> **TASK REQUIREMENTS**
Find the string "LIST" in the records. Copy every line it appears in.

:: AVAILABLE DATA ::

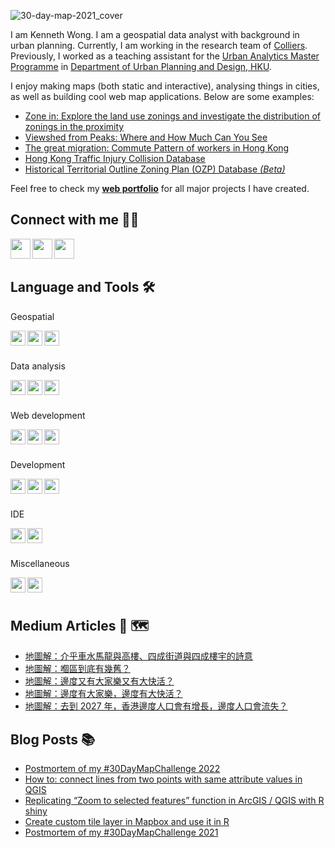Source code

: ![30-day-map-2021_cover](https://user-images.githubusercontent.com/29334677/162561970-cee129eb-7d3e-4b2f-8679-a27baba838fa.jpg)

I am Kenneth Wong. I am a geospatial data analyst with background in urban planning. Currently, I am working in the research team of [Colliers](https://www.colliers.com/en-hk). Previously, I worked as a teaching assistant for the [Urban Analytics Master Programme](https://www.arch.hku.hk/programmes/upad/master-of-science-in-urban-analytics/) in [Department of Urban Planning and Design, HKU](https://www.arch.hku.hk/programmes_/upad/).

I enjoy making maps (both static and interactive), analysing things in cities, as well as building cool web map applications. Below are some examples:

- [Zone in: Explore the land use zonings and investigate the distribution of zonings in the proximity](https://khwong12.github.io/OZP_buffer_stat/)
- [Viewshed from Peaks: Where and How Much Can You See](https://khwong12.github.io/viewshed-peaks/)
- [The great migration: Commute Pattern of workers in Hong Kong](https://kenneth-12.shinyapps.io/place-of-work-od/)
- [Hong Kong Traffic Injury Collision Database](https://hkdistricts-info.shinyapps.io/trafficcollisions/)
- [Historical Territorial Outline Zoning Plan (OZP) Database *(Beta)*](http://ozpmerged.s3-website.ap-east-1.amazonaws.com/)

Feel free to check my [**web portfolio**](https://mappyurbanist.com/project/) for all major projects I have created.


## Connect with me 👨‍💻 

[<img align="left" height="32" width="32" src="https://cdn.jsdelivr.net/npm/simple-icons@v5/icons/linkedin.svg" />][LinkedIn]
[<img align="left" height="32" width="32" src="https://cdn.jsdelivr.net/npm/simple-icons@v5/icons/medium.svg" />][Medium]
[<img align="left" height="32" width="32" src="https://cdn.jsdelivr.net/npm/simple-icons@v5/icons/twitter.svg" />][Twitter]

<br />
<br />

## Language and Tools 🛠 

Geospatial

<img align="left" height="24" width="24" src="https://cdn.jsdelivr.net/npm/simple-icons@v5/icons/qgis.svg" />
<img align="left" height="24" width="24" src="https://cdn.jsdelivr.net/npm/simple-icons@v5/icons/leaflet.svg" />
<img align="left" height="24" width="24" src="https://cdn.jsdelivr.net/npm/simple-icons@v5/icons/mapbox.svg" />

<br />
<br />

Data analysis

<img align="left" height="24" width="24" src="https://cdn.jsdelivr.net/npm/simple-icons@v5/icons/r.svg" />
<img align="left" height="24" width="24" src="https://cdn.jsdelivr.net/npm/simple-icons@v5/icons/python.svg" />
<img align="left" height="24" width="24" src="https://cdn.jsdelivr.net/npm/simple-icons@v5/icons/postgresql.svg" />

<br />
<br />

Web development

<img align="left" height="24" width="24" src="https://cdn.jsdelivr.net/npm/simple-icons@v5/icons/javascript.svg" />
<img align="left" height="24" width="24" src="https://cdn.jsdelivr.net/npm/simple-icons@v5/icons/typescript.svg" />
<img align="left" height="24" width="24" src="https://cdn.jsdelivr.net/npm/simple-icons@v5/icons/sass.svg" />

<br />
<br />

Development

<img align="left" height="24" width="24" src="https://cdn.jsdelivr.net/npm/simple-icons@v5/icons/git.svg" />
<img align="left" height="24" width="24" src="https://cdn.jsdelivr.net/npm/simple-icons@v5/icons/docker.svg" />
<img align="left" height="24" width="24" src="https://cdn.jsdelivr.net/npm/simple-icons@v5/icons/amazonaws.svg" />

<br />
<br />

IDE

<img align="left" height="24" width="24" src="https://cdn.jsdelivr.net/npm/simple-icons@v5/icons/rstudio.svg" />
<img align="left" height="24" width="24" src="https://cdn.jsdelivr.net/npm/simple-icons@v5/icons/visualstudiocode.svg" />

<br />
<br />

Miscellaneous

<img align="left" height="24" width="24" src="https://cdn.jsdelivr.net/npm/simple-icons@v5/icons/adobephotoshop.svg" />
<img align="left" height="24" width="24" src="https://cdn.jsdelivr.net/npm/simple-icons@v5/icons/adobeillustrator.svg" />

<br />
<br />

## Medium Articles 📰 🗺️

<!-- MEDIUM:START -->
- [地圖解：介乎車水馬龍與高樓、四成街道與四成樓宇的詩意](https://khwongk12.medium.com/%E5%9C%B0%E5%9C%96%E8%A7%A3-%E4%BB%8B%E4%B9%8E%E8%BB%8A%E6%B0%B4%E9%A6%AC%E9%BE%8D%E8%88%87%E9%AB%98%E6%A8%93-%E5%9B%9B%E6%88%90%E8%A1%97%E9%81%93%E8%88%87%E5%9B%9B%E6%88%90%E6%A8%93%E5%AE%87%E7%9A%84%E8%A9%A9%E6%84%8F-9fbec7aa6f5d?source=rss-8b55cde22f50------2)
- [地圖解：嗰區到底有幾舊？](https://khwongk12.medium.com/%E5%9C%B0%E5%9C%96%E8%A7%A3-%E5%97%B0%E5%8D%80%E5%88%B0%E5%BA%95%E6%9C%89%E5%B9%BE%E8%88%8A-37d0b1bc9213?source=rss-8b55cde22f50------2)
- [地圖解：邊度又有大家樂又有大快活？](https://khwongk12.medium.com/%E5%9C%B0%E5%9C%96%E8%A7%A3-%E9%82%8A%E5%BA%A6%E5%8F%88%E6%9C%89%E5%A4%A7%E5%AE%B6%E6%A8%82%E5%8F%88%E6%9C%89%E5%A4%A7%E5%BF%AB%E6%B4%BB-98360fcd5d54?source=rss-8b55cde22f50------2)
- [地圖解：邊度有大家樂，邊度有大快活？](https://khwongk12.medium.com/%E5%9C%B0%E5%9C%96%E8%A7%A3-%E9%82%8A%E5%BA%A6%E6%9C%89%E5%A4%A7%E5%AE%B6%E6%A8%82-%E9%82%8A%E5%BA%A6%E6%9C%89%E5%A4%A7%E5%BF%AB%E6%B4%BB-b0f0af5a9dda?source=rss-8b55cde22f50------2)
- [地圖解：去到 2027 年，香港邊度人口會有增長，邊度人口會流失？](https://khwongk12.medium.com/%E5%9C%B0%E5%9C%96%E8%A7%A3-%E5%8E%BB%E5%88%B0-2027-%E5%B9%B4-%E9%A6%99%E6%B8%AF%E9%82%8A%E5%BA%A6%E4%BA%BA%E5%8F%A3%E6%9C%83%E6%9C%89%E5%A2%9E%E9%95%B7-%E9%82%8A%E5%BA%A6%E4%BA%BA%E5%8F%A3%E6%9C%83%E6%B5%81%E5%A4%B1-c73bc9f4001c?source=rss-8b55cde22f50------2)
<!-- MEDIUM:END -->


## Blog Posts 📚 

<!-- BLOG-POST-LIST:START -->
- [Postmortem of my #30DayMapChallenge 2022](https://urbandatapalette.com/post/2023-01-map-challenge-2022/)
- [How to: connect lines from two points with same attribute values in QGIS](https://urbandatapalette.com/post/2022-07-connect-lines-from-same-values-pts/)
- [Replicating “Zoom to selected features” function in ArcGIS / QGIS with R shiny](https://urbandatapalette.com/post/2022-05-shiny-zoom-selected-features/)
- [Create custom tile layer in Mapbox and use it in R](https://urbandatapalette.com/post/2022-01-custom-tiles-to-r/)
- [Postmortem of my #30DayMapChallenge 2021](https://urbandatapalette.com/post/2022-01-map-challenge-2021/)
<!-- BLOG-POST-LIST:END -->

[website]: https://kennethwong12.netlify.app/
[Medium]: https://khwongk12.medium.com/
[Twitter]: https://twitter.com/Kenneth_KHW
[LinkedIn]: https://www.linkedin.com/in/kenneth-wong-91b390146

:::

> **RESULT**
<!-- BLOG-POST-LIST:START -->
<!-- BLOG-POST-LIST:END -->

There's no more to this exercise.